第3章 それから
「ウッ…ん、…?」
瞼を開けると殺風景なコンクリートに囲まれた室内だった。
立ち上がろうとしたが、腕が動かない。
見るとガチガチに縄で縛られていた。
通りで身体中が痛い訳だ。
口元にはガムテープが貼られ、喋ることも出来ない。
諦めて鼻からため息を吐く。
部屋の前で襲われたことを思い出して生きてた事を幸いに思う。
しかし何日気を失っていたのだろう。
仕事は?ジェノス君は?サイタマさんは?どうなっただろうか。
日常の心配をしていると足音が聞こえてくる。
鉄骨の建物はよく響く。それが更に不気味さを加速させていた。
「ようやくお目覚めか。」
現れたのはいつかの黒装束の男。
嘲笑うような目線を向けるその男を私は睨んだ。
「なんだ、サイタマが恋しいか?」
楽しそうにしている男の見当違いなセリフに呆れて力が抜ける。
痛いんだ、腕が。
____ドンッドンッ
「チッ、またか。」
痛む腕を解放したくて手をモジモジさせながら自力で縄を緩めようとしていると、外から音が聞こえてくる。

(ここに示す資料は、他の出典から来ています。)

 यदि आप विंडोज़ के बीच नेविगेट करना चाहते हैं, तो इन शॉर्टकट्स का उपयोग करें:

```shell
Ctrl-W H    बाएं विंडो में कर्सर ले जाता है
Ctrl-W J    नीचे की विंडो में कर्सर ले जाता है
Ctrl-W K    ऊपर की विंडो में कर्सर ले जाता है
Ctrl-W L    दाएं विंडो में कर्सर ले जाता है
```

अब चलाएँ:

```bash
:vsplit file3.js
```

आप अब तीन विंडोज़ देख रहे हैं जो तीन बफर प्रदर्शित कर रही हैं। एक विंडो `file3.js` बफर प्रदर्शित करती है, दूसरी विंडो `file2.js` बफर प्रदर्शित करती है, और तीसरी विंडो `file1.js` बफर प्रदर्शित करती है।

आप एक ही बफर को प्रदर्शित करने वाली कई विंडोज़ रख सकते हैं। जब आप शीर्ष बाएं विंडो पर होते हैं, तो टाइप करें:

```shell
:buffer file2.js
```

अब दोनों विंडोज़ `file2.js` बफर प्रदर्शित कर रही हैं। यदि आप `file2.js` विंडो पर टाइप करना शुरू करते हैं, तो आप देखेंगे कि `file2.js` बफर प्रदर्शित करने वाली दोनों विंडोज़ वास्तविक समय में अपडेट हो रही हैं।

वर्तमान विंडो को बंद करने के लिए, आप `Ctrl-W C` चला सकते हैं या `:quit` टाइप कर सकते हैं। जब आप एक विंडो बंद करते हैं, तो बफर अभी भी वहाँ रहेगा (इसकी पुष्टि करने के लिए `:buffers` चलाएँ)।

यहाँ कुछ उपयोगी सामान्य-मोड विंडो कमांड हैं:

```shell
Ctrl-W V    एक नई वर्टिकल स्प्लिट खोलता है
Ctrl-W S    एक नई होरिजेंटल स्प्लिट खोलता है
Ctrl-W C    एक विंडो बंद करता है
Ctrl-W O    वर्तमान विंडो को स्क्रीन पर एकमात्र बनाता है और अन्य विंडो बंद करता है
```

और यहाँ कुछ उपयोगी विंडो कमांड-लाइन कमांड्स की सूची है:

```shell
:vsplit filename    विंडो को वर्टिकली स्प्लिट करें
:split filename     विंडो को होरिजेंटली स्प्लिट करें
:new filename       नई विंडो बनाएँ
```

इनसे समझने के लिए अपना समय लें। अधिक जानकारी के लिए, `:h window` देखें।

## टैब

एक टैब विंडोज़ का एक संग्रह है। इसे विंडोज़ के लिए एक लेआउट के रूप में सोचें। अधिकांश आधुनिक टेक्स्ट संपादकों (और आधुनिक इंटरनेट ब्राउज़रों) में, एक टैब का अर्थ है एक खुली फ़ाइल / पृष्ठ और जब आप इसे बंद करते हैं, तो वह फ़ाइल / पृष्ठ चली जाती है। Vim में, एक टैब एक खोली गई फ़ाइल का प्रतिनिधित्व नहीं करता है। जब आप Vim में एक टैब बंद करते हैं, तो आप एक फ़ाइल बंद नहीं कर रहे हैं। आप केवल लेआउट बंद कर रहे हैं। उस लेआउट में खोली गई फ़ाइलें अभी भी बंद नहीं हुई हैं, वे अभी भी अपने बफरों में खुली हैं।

苛立つように武器を構えた男は再び建物の外へ消えていった。
『ぎゃあああ!!』
やがて外から断末魔が聞こえてきたかと思えば静寂が訪れ、足音が戻ってくる。
「お前は人質に取らせてもらった。」
こういうのをデジャヴと言うのか、先程と同じような嘲笑う顔で現れる。
「なんせお前は…」
____ドンドンドンッ
そして再び鳴り響く音。これもデジャヴ。
苛立つように出ていく男、
『ぎゃあああ!!』
聞こえる断末魔。
戻ってくる足音。
「なんせお前はサイタマの…」
____ドォォオオオン
『ぎゃあああ!!!』
人の血管の切れる音が聞こえたのは初めてだ。
無言で消えていった男は沢山怪人の体液を浴びて無言で帰ってきた。
息を乱した男は頬に付いた怪人の体液を袖で拭いながら
「お前を連れて来てからどうもおかしい。」
とこちらを睨みつけてくる。
あぁ……そうだった。
私は怪人に襲われやすい体質であった。